*EXERCISE REQUIREMENTS*
Having located "- Cooperates with SQL Engine" in the records below, repeat exactly the line it is on and all subsequent lines, ending with the last.
========================================
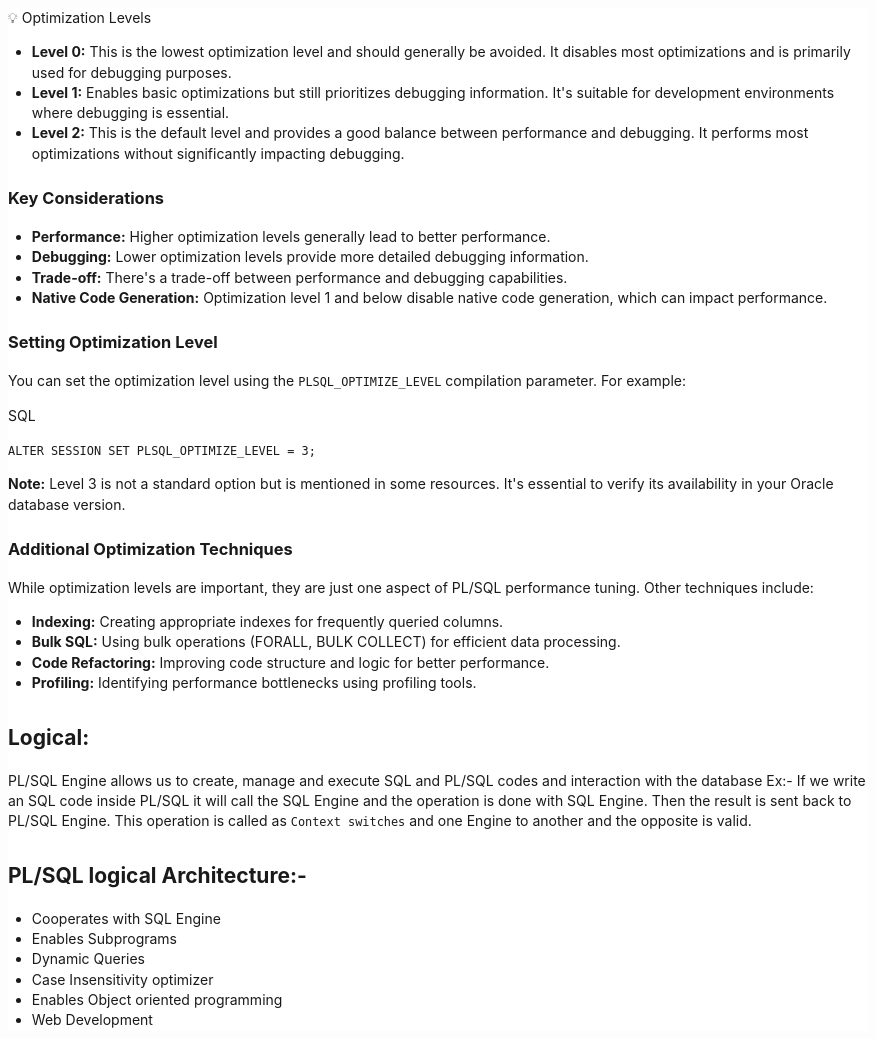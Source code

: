 <aside>
💡 Optimization Levels

- **Level 0:** This is the lowest optimization level and should generally be avoided. It disables most optimizations and is primarily used for debugging purposes.
- **Level 1:** Enables basic optimizations but still prioritizes debugging information. It's suitable for development environments where debugging is essential.
- **Level 2:** This is the default level and provides a good balance between performance and debugging. It performs most optimizations without significantly impacting debugging.

### Key Considerations

- **Performance:** Higher optimization levels generally lead to better performance.
- **Debugging:** Lower optimization levels provide more detailed debugging information.
- **Trade-off:** There's a trade-off between performance and debugging capabilities.
- **Native Code Generation:** Optimization level 1 and below disable native code generation, which can impact performance.

### Setting Optimization Level

You can set the optimization level using the `PLSQL_OPTIMIZE_LEVEL` compilation parameter. For example:

SQL

`ALTER SESSION SET PLSQL_OPTIMIZE_LEVEL = 3;`

**Note:** Level 3 is not a standard option but is mentioned in some resources. It's essential to verify its availability in your Oracle database version.

### Additional Optimization Techniques

While optimization levels are important, they are just one aspect of PL/SQL performance tuning. Other techniques include:

- **Indexing:** Creating appropriate indexes for frequently queried columns.
- **Bulk SQL:** Using bulk operations (FORALL, BULK COLLECT) for efficient data processing.
- **Code Refactoring:** Improving code structure and logic for better performance.
- **Profiling:** Identifying performance bottlenecks using profiling tools.
</aside>

## Logical:

PL/SQL Engine allows us to create, manage and execute SQL and PL/SQL codes and interaction with the database Ex:- If we write an SQL code inside PL/SQL it will call the SQL Engine and the operation is done with SQL Engine.
Then the result is sent back to PL/SQL Engine. This operation is called as `Context switches` and one Engine to another and the opposite is valid.

## **PL/SQL logical Architecture:-**

- Cooperates with SQL Engine
- Enables Subprograms
- Dynamic Queries
- Case Insensitivity optimizer
- Enables Object oriented programming
- Web Development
========================================
*ANSWER SECTION*
- Cooperates with SQL Engine
- Enables Subprograms
- Dynamic Queries
- Case Insensitivity optimizer
- Enables Object oriented programming
- Web Development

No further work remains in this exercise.